Looking for a loan but have a bad credit rating? Then a guarantor loan could be the answer, or so the lenders claim. Or maybe not…
Plenty of people suffer setbacks in their finances at some point in their life. If your credit rating takes a hit, then it becomes harder and more costly to borrow money. You may know that you’re able to make that monthly payment, but the bank doesn’t trust you. So what other options are there?
A guarantor loan
A guarantor loan, in principle, sounds like a great option. Somebody you know tells the bank that you’re good for the money, signs some paperwork and you get that much-needed cash injection.
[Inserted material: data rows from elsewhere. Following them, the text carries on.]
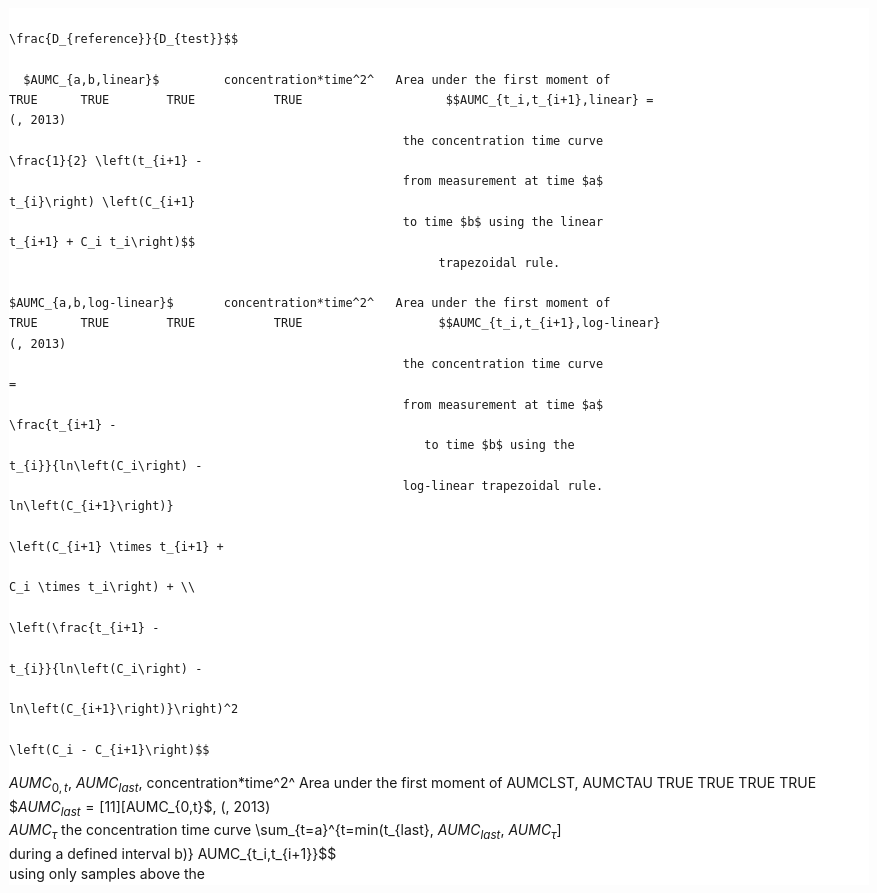                                                                                                                                                                                         \frac{D_{reference}}{D_{test}}$$                                                             

      $AUMC_{a,b,linear}$         concentration*time^2^   Area under the first moment of                                    TRUE      TRUE        TRUE           TRUE                    $$AUMC_{t_i,t_{i+1},linear} =                                                     (, 2013)  
                                                           the concentration time curve                                                                                                   \frac{1}{2} \left(t_{i+1} -                                                                
                                                           from measurement at time $a$                                                                                                    t_{i}\right) \left(C_{i+1}                                                                
                                                           to time $b$ using the linear                                                                                                    t_{i+1} + C_i t_i\right)$$                                                                
                                                                trapezoidal rule.                                                                                                                                                                                                    

    $AUMC_{a,b,log-linear}$       concentration*time^2^   Area under the first moment of                                    TRUE      TRUE        TRUE           TRUE                   $$AUMC_{t_i,t_{i+1},log-linear}                                                    (, 2013)  
                                                           the concentration time curve                                                                                                                =                                                                             
                                                           from measurement at time $a$                                                                                                         \frac{t_{i+1} -                                                                      
                                                              to time $b$ using the                                                                                                       t_{i}}{ln\left(C_i\right) -                                                                
                                                           log-linear trapezoidal rule.                                                                                                     ln\left(C_{i+1}\right)}                                                                  
                                                                                                                                                                                         \left(C_{i+1} \times t_{i+1} +                                                              
                                                                                                                                                                                           C_i \times t_i\right) + \\                                                                
                                                                                                                                                                                             \left(\frac{t_{i+1} -                                                                   
                                                                                                                                                                                          t_{i}}{ln\left(C_i\right) -                                                                
                                                                                                                                                                                        ln\left(C_{i+1}\right)}\right)^2                                                             
                                                                                                                                                                                          \left(C_i - C_{i+1}\right)$$                                                               

  $AUMC_{0,t}$, $AUMC_{last}$,    concentration*time^2^   Area under the first moment of         AUMCLST, AUMCTAU           TRUE      TRUE        TRUE           TRUE                           $$AUMC_{last} =                               [11][$AUMC_{0,t}$,           (, 2013)  
         $AUMC_{\tau}$                                     the concentration time curve                                                                                                   \sum_{t=a}^{t=min(t_{last},                   $AUMC_{last}$, $AUMC_{\tau}$]                
                                                            during a defined interval                                                                                                       b)} AUMC_{t_i,t_{i+1}}$$                                                                 
                                                           using only samples above the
Everybody’s happy. Unfortunately, life isn’t that simple.
What that signature means
If you read a lot of money advice forums, you’ll find many guarantors thought they were acting as a character reference. “Yes, my friend will pay they loan back, no problem.” However, that signature means far more. The moment a guarantor signs on the dotted line, it means one thing… they are responsible for the loan.
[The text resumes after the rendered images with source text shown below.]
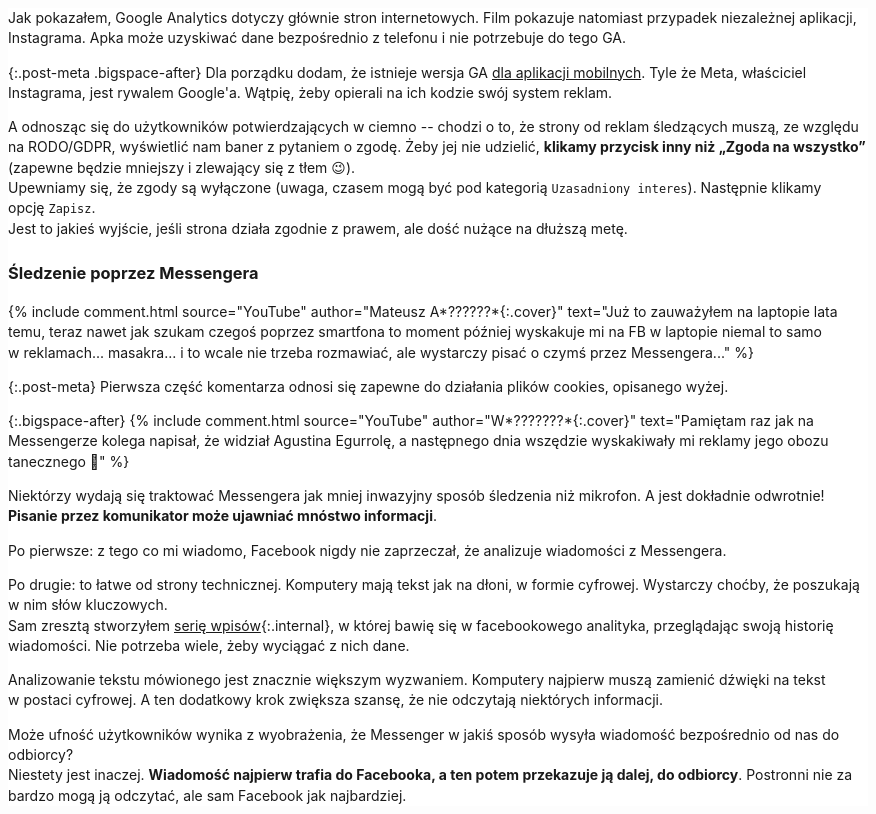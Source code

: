 Jak pokazałem, Google Analytics dotyczy głównie stron internetowych. Film pokazuje natomiast przypadek niezależnej aplikacji, Instagrama. Apka może uzyskiwać dane bezpośrednio z&nbsp;telefonu i&nbsp;nie potrzebuje do tego&nbsp;GA.

{:.post-meta .bigspace-after}
Dla porządku dodam, że istnieje wersja GA [dla aplikacji mobilnych](https://developers.google.com/analytics/solutions/mobile). Tyle że Meta, właściciel Instagrama, jest rywalem Google'a. Wątpię, żeby opierali na ich kodzie swój system reklam.

A odnosząc się do użytkowników potwierdzających w&nbsp;ciemno -- chodzi o&nbsp;to, że strony od reklam śledzących muszą, ze względu na RODO/GDPR, wyświetlić nam baner z&nbsp;pytaniem o&nbsp;zgodę.  Żeby jej nie udzielić, **klikamy przycisk inny niż „Zgoda na wszystko”** (zapewne będzie mniejszy i&nbsp;zlewający się z&nbsp;tłem :wink:).  
Upewniamy się, że zgody są wyłączone (uwaga, czasem mogą być pod kategorią `Uzasadniony interes`). Następnie klikamy opcję `Zapisz`.  
Jest to jakieś wyjście, jeśli strona działa zgodnie z&nbsp;prawem, ale dość nużące na dłuższą metę.

### Śledzenie poprzez Messengera

{% include comment.html
source="YouTube"
author="Mateusz A*??????*{:.cover}"
text="Już to zauważyłem na laptopie lata temu, teraz nawet jak szukam czegoś poprzez smartfona to moment później wyskakuje mi na FB w&nbsp;laptopie niemal to samo w&nbsp;reklamach... masakra... i&nbsp;to wcale nie trzeba rozmawiać, ale wystarczy pisać o&nbsp;czymś przez Messengera..."
%}

{:.post-meta}
Pierwsza część komentarza odnosi się zapewne do działania plików cookies, opisanego wyżej.

{:.bigspace-after}
{% include comment.html
source="YouTube"
author="W*???????*{:.cover}"
text="Pamiętam raz jak na Messengerze kolega napisał, że widział Agustina Egurrolę, a&nbsp;następnego dnia wszędzie wyskakiwały mi reklamy jego obozu tanecznego 😬"
%}

Niektórzy wydają się traktować Messengera jak mniej inwazyjny sposób śledzenia niż mikrofon. A&nbsp;jest dokładnie odwrotnie! **Pisanie przez komunikator może ujawniać mnóstwo informacji**.

Po pierwsze: z&nbsp;tego co mi wiadomo, Facebook nigdy nie zaprzeczał, że analizuje wiadomości z&nbsp;Messengera.

Po drugie: to łatwe od strony technicznej. Komputery mają tekst jak na dłoni, w&nbsp;formie cyfrowej. Wystarczy choćby, że poszukają w&nbsp;nim słów kluczowych.  
Sam zresztą stworzyłem [serię wpisów](/serie/facebook_dane){:.internal}, w&nbsp;której bawię się w facebookowego analityka, przeglądając swoją historię wiadomości. Nie potrzeba wiele, żeby wyciągać z&nbsp;nich dane.

Analizowanie tekstu mówionego jest znacznie większym wyzwaniem. Komputery najpierw muszą zamienić dźwięki na tekst w&nbsp;postaci cyfrowej. A&nbsp;ten dodatkowy krok zwiększa szansę, że nie odczytają niektórych informacji.

Może ufność użytkowników wynika z&nbsp;wyobrażenia, że Messenger w&nbsp;jakiś sposób wysyła wiadomość bezpośrednio od nas do odbiorcy?  
Niestety jest inaczej. **Wiadomość najpierw trafia do Facebooka, a&nbsp;ten potem przekazuje ją dalej, do odbiorcy**. Postronni nie za bardzo mogą ją odczytać, ale sam Facebook jak najbardziej.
The applicant may be the person receiving the money, but here is the worrying truth. If they fail to make a payment, the loans company won’t bother chasing them. After all, they weren’t confident the applicant could make the payments in the first place. No, they will head for the guarantor. They are seen as the person who is better off and so are a far easier target.
Are they good value for money?
You may think that with potentially two people who are able to make payments, loan companies may offer a competitive interest rate. Well no. Quite the opposite in fact.
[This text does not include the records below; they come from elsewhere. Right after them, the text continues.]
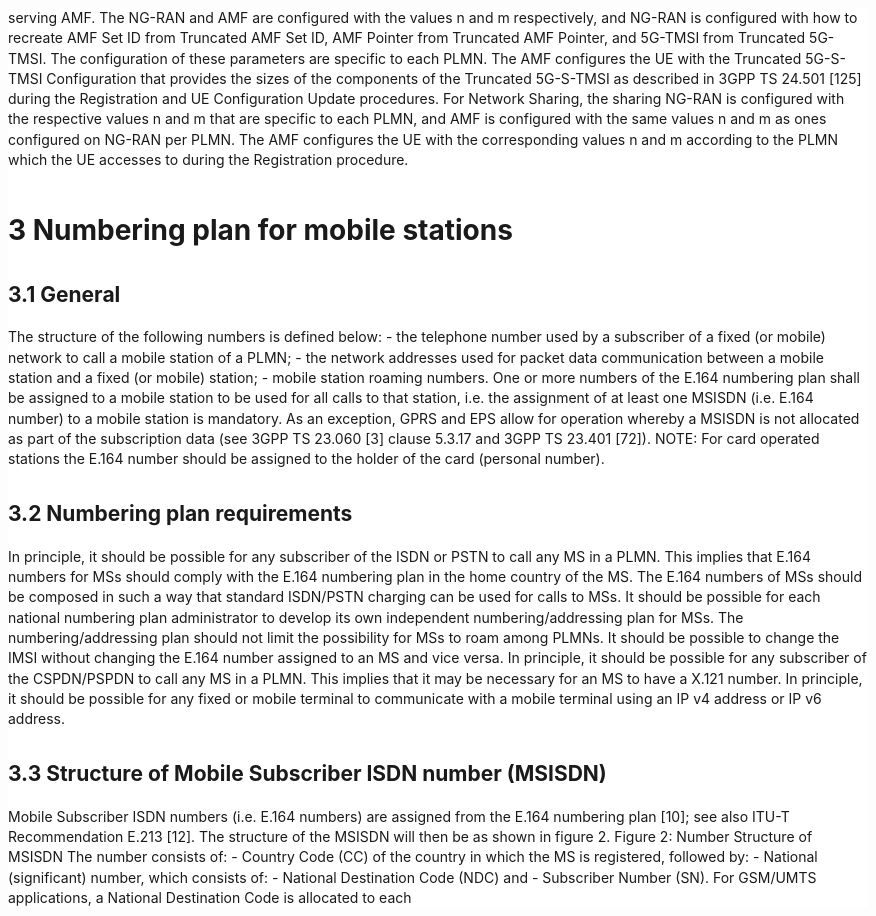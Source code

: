 serving AMF.
The NG-RAN and AMF are configured with the values n and m respectively, and
NG-RAN is configured with how to recreate AMF Set ID from Truncated AMF Set
ID, AMF Pointer from Truncated AMF Pointer, and 5G-TMSI from Truncated
5G-TMSI. The configuration of these parameters are specific to each PLMN.
The AMF configures the UE with the Truncated 5G-S-TMSI Configuration that
provides the sizes of the components of the Truncated 5G-S-TMSI as described
in 3GPP TS 24.501 [125] during the Registration and UE Configuration Update
procedures.
For Network Sharing, the sharing NG-RAN is configured with the respective
values n and m that are specific to each PLMN, and AMF is configured with the
same values n and m as ones configured on NG-RAN per PLMN. The AMF configures
the UE with the corresponding values n and m according to the PLMN which the
UE accesses to during the Registration procedure.
# 3 Numbering plan for mobile stations
## 3.1 General
The structure of the following numbers is defined below:
\- the telephone number used by a subscriber of a fixed (or mobile) network to
call a mobile station of a PLMN;
\- the network addresses used for packet data communication between a mobile
station and a fixed (or mobile) station;
\- mobile station roaming numbers.
One or more numbers of the E.164 numbering plan shall be assigned to a mobile
station to be used for all calls to that station, i.e. the assignment of at
least one MSISDN (i.e. E.164 number) to a mobile station is mandatory. As an
exception, GPRS and EPS allow for operation whereby a MSISDN is not allocated
as part of the subscription data (see 3GPP TS 23.060 [3] clause 5.3.17 and
3GPP TS 23.401 [72]).
NOTE: For card operated stations the E.164 number should be assigned to the
holder of the card (personal number).
## 3.2 Numbering plan requirements
In principle, it should be possible for any subscriber of the ISDN or PSTN to
call any MS in a PLMN. This implies that E.164 numbers for MSs should comply
with the E.164 numbering plan in the home country of the MS.
The E.164 numbers of MSs should be composed in such a way that standard
ISDN/PSTN charging can be used for calls to MSs.
It should be possible for each national numbering plan administrator to
develop its own independent numbering/addressing plan for MSs.
The numbering/addressing plan should not limit the possibility for MSs to roam
among PLMNs.
It should be possible to change the IMSI without changing the E.164 number
assigned to an MS and vice versa.
In principle, it should be possible for any subscriber of the CSPDN/PSPDN to
call any MS in a PLMN. This implies that it may be necessary for an MS to have
a X.121 number.
In principle, it should be possible for any fixed or mobile terminal to
communicate with a mobile terminal using an IP v4 address or IP v6 address.
## 3.3 Structure of Mobile Subscriber ISDN number (MSISDN)
Mobile Subscriber ISDN numbers (i.e. E.164 numbers) are assigned from the
E.164 numbering plan [10]; see also ITU-T Recommendation E.213 [12]. The
structure of the MSISDN will then be as shown in figure 2.
Figure 2: Number Structure of MSISDN
The number consists of:
\- Country Code (CC) of the country in which the MS is registered, followed
by:
\- National (significant) number, which consists of:
\- National Destination Code (NDC) and
\- Subscriber Number (SN).
For GSM/UMTS applications, a National Destination Code is allocated to each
Guarantor loans generally come with an interest rate of anything over 40%. Now when you consider that many companies offer a loan around the 3-10% mark, this is incredibly high.
Compare the cost of a £4000 loan over three years:
- Sainsburys charge 9.8% (17/04/17) and paying over three years will cost you £127.92 per month.
- Alternatively, you could choose Amigo. They charge 49.9% and the same amount borrowed will cost you £195.16 per month. Now that’s 50% more every month!
- Over three years the loan from Sainsburys will cost you £4605.12, but choosing Amigo will cost you £7025.76.
So no good points?
If you’re desperate to find some good out of all this, then a guarantor loan is a way to improve your credit rating. It is a very expensive method, and if this is your intention, then you should look at taking out a credit card instead! As long as you make sure you pay the credit card off in full each month, you can improve your rating at little or no cost. Head over to Money Supermarket to find the best card for you.
The better alternatives
I hate to preach, but if you are in a situation where mainstream lenders are unwilling to lend you money, there’s generally a good reason. If you can help it, try to steer clear of borrowing money.
But, if you really need to borrow, my advice would be to avoid guarantor loans completely. They are far too expensive and I’ve read many stories where friends and family have fallen out.
I also think that asking someone to act as your guarantor puts undue pressure on them.
If somebody wants to help a friend or family member out financially, then that decision should come from them alone. The best option would be for them to take out a loan in their name at a lower rate and then to transfer the money to their friend. It would then be advisable for a payment agreement to be made and put into writing. For more information on lending between friends and family, I strongly recommend you visit the Net Lawman.
That said, my main tip for lending money is to avoid it at all costs. However, if you must, lend only as much as you can afford to lose.
And in case the title of this post wasn’t quite clear… If you are thinking about taking out a guarantor loan. Don’t!